** Directions for this task **
Copy every line of the records below where the word "savory" occurs.
==================================================
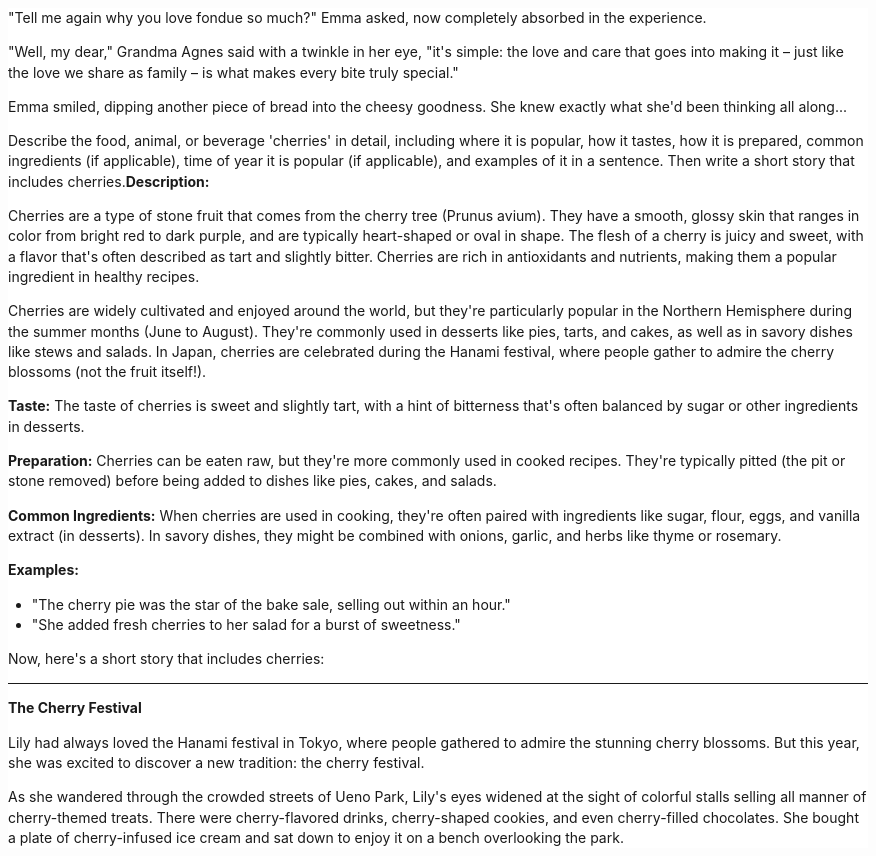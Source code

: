 "Tell me again why you love fondue so much?" Emma asked, now completely absorbed in the experience.

"Well, my dear," Grandma Agnes said with a twinkle in her eye, "it's simple: the love and care that goes into making it – just like the love we share as family – is what makes every bite truly special."

Emma smiled, dipping another piece of bread into the cheesy goodness. She knew exactly what she'd been thinking all along...<end>

Describe the food, animal, or beverage 'cherries' in detail, including where it is popular, how it tastes, how it is prepared, common ingredients (if applicable), time of year it is popular (if applicable), and examples of it in a sentence. Then write a short story that includes cherries.<start>**Description:**

Cherries are a type of stone fruit that comes from the cherry tree (Prunus avium). They have a smooth, glossy skin that ranges in color from bright red to dark purple, and are typically heart-shaped or oval in shape. The flesh of a cherry is juicy and sweet, with a flavor that's often described as tart and slightly bitter. Cherries are rich in antioxidants and nutrients, making them a popular ingredient in healthy recipes.

Cherries are widely cultivated and enjoyed around the world, but they're particularly popular in the Northern Hemisphere during the summer months (June to August). They're commonly used in desserts like pies, tarts, and cakes, as well as in savory dishes like stews and salads. In Japan, cherries are celebrated during the Hanami festival, where people gather to admire the cherry blossoms (not the fruit itself!).

**Taste:**
The taste of cherries is sweet and slightly tart, with a hint of bitterness that's often balanced by sugar or other ingredients in desserts.

**Preparation:**
Cherries can be eaten raw, but they're more commonly used in cooked recipes. They're typically pitted (the pit or stone removed) before being added to dishes like pies, cakes, and salads.

**Common Ingredients:**
When cherries are used in cooking, they're often paired with ingredients like sugar, flour, eggs, and vanilla extract (in desserts). In savory dishes, they might be combined with onions, garlic, and herbs like thyme or rosemary.

**Examples:**

* "The cherry pie was the star of the bake sale, selling out within an hour."
* "She added fresh cherries to her salad for a burst of sweetness."

Now, here's a short story that includes cherries:

---

**The Cherry Festival**

Lily had always loved the Hanami festival in Tokyo, where people gathered to admire the stunning cherry blossoms. But this year, she was excited to discover a new tradition: the cherry festival.

As she wandered through the crowded streets of Ueno Park, Lily's eyes widened at the sight of colorful stalls selling all manner of cherry-themed treats. There were cherry-flavored drinks, cherry-shaped cookies, and even cherry-filled chocolates. She bought a plate of cherry-infused ice cream and sat down to enjoy it on a bench overlooking the park.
==================================================
** Solved problem **
Cherries are widely cultivated and enjoyed around the world, but they're particularly popular in the Northern Hemisphere during the summer months (June to August). They're commonly used in desserts like pies, tarts, and cakes, as well as in savory dishes like stews and salads. In Japan, cherries are celebrated during the Hanami festival, where people gather to admire the cherry blossoms (not the fruit itself!).
When cherries are used in cooking, they're often paired with ingredients like sugar, flour, eggs, and vanilla extract (in desserts). In savory dishes, they might be combined with onions, garlic, and herbs like thyme or rosemary.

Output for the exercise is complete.